Dengan posisi kekuasaan yang lebih kokoh, Jenderal Soeharto, cukup banyak berubah dalam praktek kekuasaan sehari-hari. Ini terjadi terutama setelah memperoleh legitimasi dalam Pemilihan Umum 1971 –yang selalu berhasil diperbaharui dalam pemilihan-pemilihan umum berikutnya. Berangsur-angsur kekuasaan makin mengumpul dalam tangannya seorang. Beberapa kali ia lebih menampilkan rasa marahnya kepada berbagai pihak yang dianggap menentang dirinya, dalam beberapa forum, maupun lewat titipan pesan atau setidaknya diekspresikannya dengan wajah cemberut. Termasuk, kepada sejumlah jenderal kelompok idealis yang sebenarnya sama berjasanya dengan dirinya pada tahun 1965 dan dalam masa transisi 1966-1967, seperti Letnan Jenderal Sarwo Edhie Wibowo, Letnan Jenderal HR Dharsono dan kemudian kepada Jenderal AH Nasution. Karena rasa tidak senang, ia meninggalkan Letnan Jenderal Sarwo Edhie di luar lingkaran kekuasaan, bahkan kemudian suatu ketika menyuruh tangkap Letnan Jenderal HR Dharsono. Rasa marah yang sama juga pernah dilontarkannya kepada kelompok generasi muda, khususnya kelompok mahasiswa, antara lain dalam kaitan aksi-aksi protes terhadap rencana pembangunan Taman Mini Indonesia Indah yang digagas oleh isterinya, Siti Suhartinah Soeharto.

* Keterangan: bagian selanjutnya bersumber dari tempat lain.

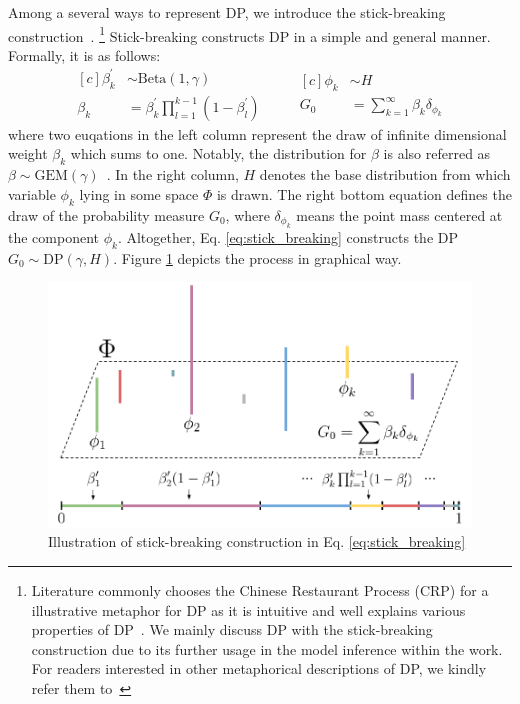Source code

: \documentclass{article}
\begin{document}
Among a several ways to represent DP, we introduce the stick-breaking construction~\cite{sethuraman94}.
\footnote{Literature commonly chooses the Chinese Restaurant Process (CRP) for a illustrative metaphor for DP as it is intuitive and well explains various properties of DP~\cite{DBLP:reference/ml/Teh17}. We mainly discuss DP with the stick-breaking construction due to its further usage in the model inference within the work. For readers interested in other metaphorical descriptions of DP, we kindly refer them to~\cite{DBLP:reference/ml/Teh17, DBLP:conf/ismir/HoffmanBC08}}
Stick-breaking constructs DP in a simple and general manner. Formally, it is as follows:
\begin{equation}\label{eq:stick_breaking}
\begin{aligned}[c]
    \beta^{\prime}_{k} &\sim \text{Beta}(1, \gamma) \\
    \beta_{k} &= \beta^{\prime}_{k} \prod_{l=1}^{k-1} (1 - \beta_{l}^{\prime})
\end{aligned}
\qquad
\begin{aligned}[c]
    \phi_{k} &\sim H \\
    G_{0} &= \sum^{\infty}_{k=1} \beta_{k}\delta_{\phi_{k}}
\end{aligned}
\end{equation}
where two euqations in the left column represent the draw of infinite dimensional weight $\beta_{k}$ which sums to one. Notably, the distribution for $\beta$ is also referred as $\beta \sim \text{GEM}(\gamma)$~\cite{DBLP:journals/cpc/Pitman02}. In the right column, $H$ denotes the base distribution from which variable $\phi_{k}$ lying in some space $\Phi$ is drawn. The right bottom equation defines the draw of the probability measure $G_{0}$, where $\delta_{\phi_{k}}$ means the point mass centered at the component $\phi_{k}$. Altogether, Eq. \ref{eq:stick_breaking} constructs the DP $G_{0} \sim \text{DP}(\gamma, H)$. Figure \ref{fig:stick_breaking} depicts the process in graphical way.
\begin{figure}[ht]
    \centering
    \includegraphics[width=0.9\linewidth]{figs/stick-breaking.pdf}
    \caption{Illustration of stick-breaking construction in Eq. \ref{eq:stick_breaking}}
    \label{fig:stick_breaking}
\end{figure}
\end{document}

Saat gagasan itu dilontarkan terbuka oleh Ibu Tien selaku Ketua Yayasan Harapan Kita di depan forum pertemuan Gubernur se Indonesia pada bulan Desember 1971 –suatu forum yang di mata publik janggal bagi seorang isteri Kepala Negara untuk tampil dan apalagi selaku pimpinan yayasan swasta– segera saja reaksi penolakan merebak di masyarakat, di kalangan cendekiawan, para teknokrat dan di kalangan mahasiswa kritis, terutama di Jakarta dan Bandung. Pertemuan itu adalah atas permintaan Siti Suhartinah Soeharto yang mengetahui akan diselenggarakannya rapat gubernur se Indonesia.

Dalam forum pertemuan para Gubernur itu, Ibu Tien meminta keikutsertaan para Gubernur untuk membangun rumah-rumah adat khas daerahnya dan mengisinya dengan penggambaran kebudayaan dan kesenian khas, serta penyajian berbagai hasil kerajinan daerah di suatu tempat yang disebut Taman Mini Indonesia Indah. Sekertaris Kabinet Sudharmono SH dalam keterangan pers setelah pertemuan Gubernur itu memberikan suatu penjelasan yang moderat, “Karena pemerintah sedang memusatkan perhatian dari sumber dana yang ada bagi pembangunan ekonomi, pemerintah dapat menyetujui kalau proyek itu dapat dibiayai oleh masyarakat sendiri”. Untuk itu –mengulangi apa yang diutarakan ibu Tien di forum pertemuan dengan gubernur– diperlukan dukungan masyarakat luas, dan diminta agar “para Gubernur yang juga mempunyai kepentingan untuk menyajikan seni budaya daerah masing-masing mengerahkan potensi di daerahnya untuk pembangunan TMII”.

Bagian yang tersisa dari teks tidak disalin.